Segment Start: WORKING DATA

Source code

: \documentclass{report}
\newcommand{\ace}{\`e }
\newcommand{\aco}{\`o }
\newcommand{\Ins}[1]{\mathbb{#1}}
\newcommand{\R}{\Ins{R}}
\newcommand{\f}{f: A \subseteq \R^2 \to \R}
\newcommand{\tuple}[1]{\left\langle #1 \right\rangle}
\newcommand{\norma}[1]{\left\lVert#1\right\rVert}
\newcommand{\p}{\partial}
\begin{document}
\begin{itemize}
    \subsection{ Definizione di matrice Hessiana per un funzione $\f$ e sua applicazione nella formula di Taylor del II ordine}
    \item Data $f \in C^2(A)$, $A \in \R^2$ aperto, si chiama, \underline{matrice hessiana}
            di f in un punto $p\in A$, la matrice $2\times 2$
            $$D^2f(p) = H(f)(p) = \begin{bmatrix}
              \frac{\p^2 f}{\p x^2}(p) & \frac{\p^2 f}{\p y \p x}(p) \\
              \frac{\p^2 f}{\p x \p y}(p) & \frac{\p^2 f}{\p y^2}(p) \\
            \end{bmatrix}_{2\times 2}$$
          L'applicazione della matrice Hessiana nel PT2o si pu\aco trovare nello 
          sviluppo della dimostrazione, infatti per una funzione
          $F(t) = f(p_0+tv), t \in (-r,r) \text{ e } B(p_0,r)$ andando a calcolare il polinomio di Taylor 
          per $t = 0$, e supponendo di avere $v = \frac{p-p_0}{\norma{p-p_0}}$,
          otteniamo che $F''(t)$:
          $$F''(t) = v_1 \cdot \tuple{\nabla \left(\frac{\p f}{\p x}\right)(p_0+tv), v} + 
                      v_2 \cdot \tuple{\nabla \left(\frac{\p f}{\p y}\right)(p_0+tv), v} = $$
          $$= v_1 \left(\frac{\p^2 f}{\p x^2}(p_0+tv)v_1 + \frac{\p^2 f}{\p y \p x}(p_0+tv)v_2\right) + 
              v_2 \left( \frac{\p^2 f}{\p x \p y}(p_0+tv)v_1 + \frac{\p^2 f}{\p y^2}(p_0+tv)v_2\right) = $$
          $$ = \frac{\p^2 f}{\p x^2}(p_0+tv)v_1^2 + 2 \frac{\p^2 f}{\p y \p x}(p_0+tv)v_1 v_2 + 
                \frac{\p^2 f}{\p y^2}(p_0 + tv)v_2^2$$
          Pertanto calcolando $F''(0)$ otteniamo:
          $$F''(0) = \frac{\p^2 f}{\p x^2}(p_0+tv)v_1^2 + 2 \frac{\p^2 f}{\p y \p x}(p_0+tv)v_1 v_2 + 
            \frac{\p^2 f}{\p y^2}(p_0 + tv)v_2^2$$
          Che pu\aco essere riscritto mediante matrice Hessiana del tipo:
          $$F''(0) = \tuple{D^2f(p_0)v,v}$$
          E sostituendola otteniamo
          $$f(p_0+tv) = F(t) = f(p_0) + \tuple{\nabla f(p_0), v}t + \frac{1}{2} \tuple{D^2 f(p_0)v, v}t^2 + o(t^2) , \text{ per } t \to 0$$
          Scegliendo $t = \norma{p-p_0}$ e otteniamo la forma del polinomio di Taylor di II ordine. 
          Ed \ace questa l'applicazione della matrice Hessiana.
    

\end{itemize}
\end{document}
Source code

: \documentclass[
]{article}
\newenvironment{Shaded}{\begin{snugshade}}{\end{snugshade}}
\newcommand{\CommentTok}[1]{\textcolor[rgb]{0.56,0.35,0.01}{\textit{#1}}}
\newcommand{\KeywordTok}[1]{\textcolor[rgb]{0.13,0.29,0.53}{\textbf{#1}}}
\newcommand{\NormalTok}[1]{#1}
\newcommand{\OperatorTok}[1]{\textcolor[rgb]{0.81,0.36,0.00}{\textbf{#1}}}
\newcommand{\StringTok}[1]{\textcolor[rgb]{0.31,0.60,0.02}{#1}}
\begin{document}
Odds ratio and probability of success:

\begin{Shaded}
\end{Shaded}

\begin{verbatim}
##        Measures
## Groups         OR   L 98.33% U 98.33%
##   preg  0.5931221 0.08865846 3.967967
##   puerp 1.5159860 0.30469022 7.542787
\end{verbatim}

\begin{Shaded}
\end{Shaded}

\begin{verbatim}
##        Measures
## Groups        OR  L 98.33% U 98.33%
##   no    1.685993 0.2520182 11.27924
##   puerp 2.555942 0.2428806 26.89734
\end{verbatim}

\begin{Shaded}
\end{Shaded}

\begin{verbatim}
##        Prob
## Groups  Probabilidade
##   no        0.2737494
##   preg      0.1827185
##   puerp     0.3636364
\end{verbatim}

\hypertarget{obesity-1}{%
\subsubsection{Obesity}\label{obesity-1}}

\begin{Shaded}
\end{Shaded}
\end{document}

Segment End: WORKING DATA
Segment Start: WORKING DATA

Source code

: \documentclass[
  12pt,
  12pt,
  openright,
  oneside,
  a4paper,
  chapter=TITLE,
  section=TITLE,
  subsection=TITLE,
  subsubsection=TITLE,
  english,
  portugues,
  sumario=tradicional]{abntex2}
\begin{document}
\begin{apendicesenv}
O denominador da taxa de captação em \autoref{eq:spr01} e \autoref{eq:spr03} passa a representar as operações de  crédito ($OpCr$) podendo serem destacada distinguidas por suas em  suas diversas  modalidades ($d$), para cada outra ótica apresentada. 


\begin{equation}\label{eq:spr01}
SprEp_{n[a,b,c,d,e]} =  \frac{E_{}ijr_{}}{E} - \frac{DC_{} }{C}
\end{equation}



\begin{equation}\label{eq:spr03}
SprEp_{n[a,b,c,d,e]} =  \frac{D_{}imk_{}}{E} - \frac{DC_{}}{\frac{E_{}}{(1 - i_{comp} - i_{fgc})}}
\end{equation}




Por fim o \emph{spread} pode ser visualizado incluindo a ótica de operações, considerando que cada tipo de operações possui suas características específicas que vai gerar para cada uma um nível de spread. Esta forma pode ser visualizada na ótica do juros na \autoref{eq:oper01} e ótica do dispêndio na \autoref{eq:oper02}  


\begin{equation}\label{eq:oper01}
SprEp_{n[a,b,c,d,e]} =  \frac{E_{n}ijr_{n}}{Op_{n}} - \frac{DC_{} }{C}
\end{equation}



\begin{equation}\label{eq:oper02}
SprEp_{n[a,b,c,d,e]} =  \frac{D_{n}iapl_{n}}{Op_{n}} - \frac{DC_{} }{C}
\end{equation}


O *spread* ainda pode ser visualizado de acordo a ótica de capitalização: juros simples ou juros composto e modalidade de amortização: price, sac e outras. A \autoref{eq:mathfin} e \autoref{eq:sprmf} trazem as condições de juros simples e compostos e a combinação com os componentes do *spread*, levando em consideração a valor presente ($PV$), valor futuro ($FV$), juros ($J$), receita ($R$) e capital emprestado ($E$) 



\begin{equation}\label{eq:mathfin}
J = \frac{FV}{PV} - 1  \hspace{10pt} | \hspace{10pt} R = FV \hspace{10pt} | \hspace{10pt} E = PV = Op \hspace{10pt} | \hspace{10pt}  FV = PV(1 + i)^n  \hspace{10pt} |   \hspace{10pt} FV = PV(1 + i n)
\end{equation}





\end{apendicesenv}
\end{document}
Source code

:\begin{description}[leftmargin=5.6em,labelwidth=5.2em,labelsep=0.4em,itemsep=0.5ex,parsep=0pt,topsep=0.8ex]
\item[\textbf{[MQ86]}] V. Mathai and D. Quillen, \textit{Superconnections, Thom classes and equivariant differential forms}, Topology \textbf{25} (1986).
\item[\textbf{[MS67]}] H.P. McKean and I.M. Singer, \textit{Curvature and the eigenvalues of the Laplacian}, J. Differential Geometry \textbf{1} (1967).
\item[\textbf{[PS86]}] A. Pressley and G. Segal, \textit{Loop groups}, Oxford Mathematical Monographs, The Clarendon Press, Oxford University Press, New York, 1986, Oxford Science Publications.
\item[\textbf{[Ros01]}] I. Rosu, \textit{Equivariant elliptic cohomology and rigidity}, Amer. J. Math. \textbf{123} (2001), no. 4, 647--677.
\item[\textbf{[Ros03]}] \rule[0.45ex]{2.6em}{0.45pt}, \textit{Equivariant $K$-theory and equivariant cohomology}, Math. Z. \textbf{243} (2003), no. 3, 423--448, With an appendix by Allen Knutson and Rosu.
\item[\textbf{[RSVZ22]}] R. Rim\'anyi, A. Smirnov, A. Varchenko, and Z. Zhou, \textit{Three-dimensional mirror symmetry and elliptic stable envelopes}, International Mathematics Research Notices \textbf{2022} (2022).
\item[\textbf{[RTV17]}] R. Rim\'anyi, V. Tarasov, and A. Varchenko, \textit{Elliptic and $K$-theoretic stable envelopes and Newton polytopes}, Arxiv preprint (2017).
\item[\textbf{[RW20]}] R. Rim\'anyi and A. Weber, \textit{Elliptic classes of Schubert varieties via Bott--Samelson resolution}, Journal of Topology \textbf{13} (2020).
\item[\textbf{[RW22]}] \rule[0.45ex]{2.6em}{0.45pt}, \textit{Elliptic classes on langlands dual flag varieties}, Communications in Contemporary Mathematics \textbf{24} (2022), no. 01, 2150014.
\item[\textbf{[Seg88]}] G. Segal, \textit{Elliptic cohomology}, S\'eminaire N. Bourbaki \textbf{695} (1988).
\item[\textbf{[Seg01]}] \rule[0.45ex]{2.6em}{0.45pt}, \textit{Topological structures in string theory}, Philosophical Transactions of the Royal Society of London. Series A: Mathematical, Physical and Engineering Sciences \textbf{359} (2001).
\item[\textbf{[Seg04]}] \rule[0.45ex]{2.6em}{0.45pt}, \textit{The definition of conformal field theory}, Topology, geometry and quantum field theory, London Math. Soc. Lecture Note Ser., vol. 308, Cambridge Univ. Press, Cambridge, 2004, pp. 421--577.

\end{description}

Segment End: WORKING DATA

_PROBLEM STATEMENT_. Show a copy of each line from the records above in which the string "stable" occurs.

_FINISHED TASK_.
\item[\textbf{[RSVZ22]}] R. Rim\'anyi, A. Smirnov, A. Varchenko, and Z. Zhou, \textit{Three-dimensional mirror symmetry and elliptic stable envelopes}, International Mathematics Research Notices \textbf{2022} (2022).
\item[\textbf{[RTV17]}] R. Rim\'anyi, V. Tarasov, and A. Varchenko, \textit{Elliptic and $K$-theoretic stable envelopes and Newton polytopes}, Arxiv preprint (2017).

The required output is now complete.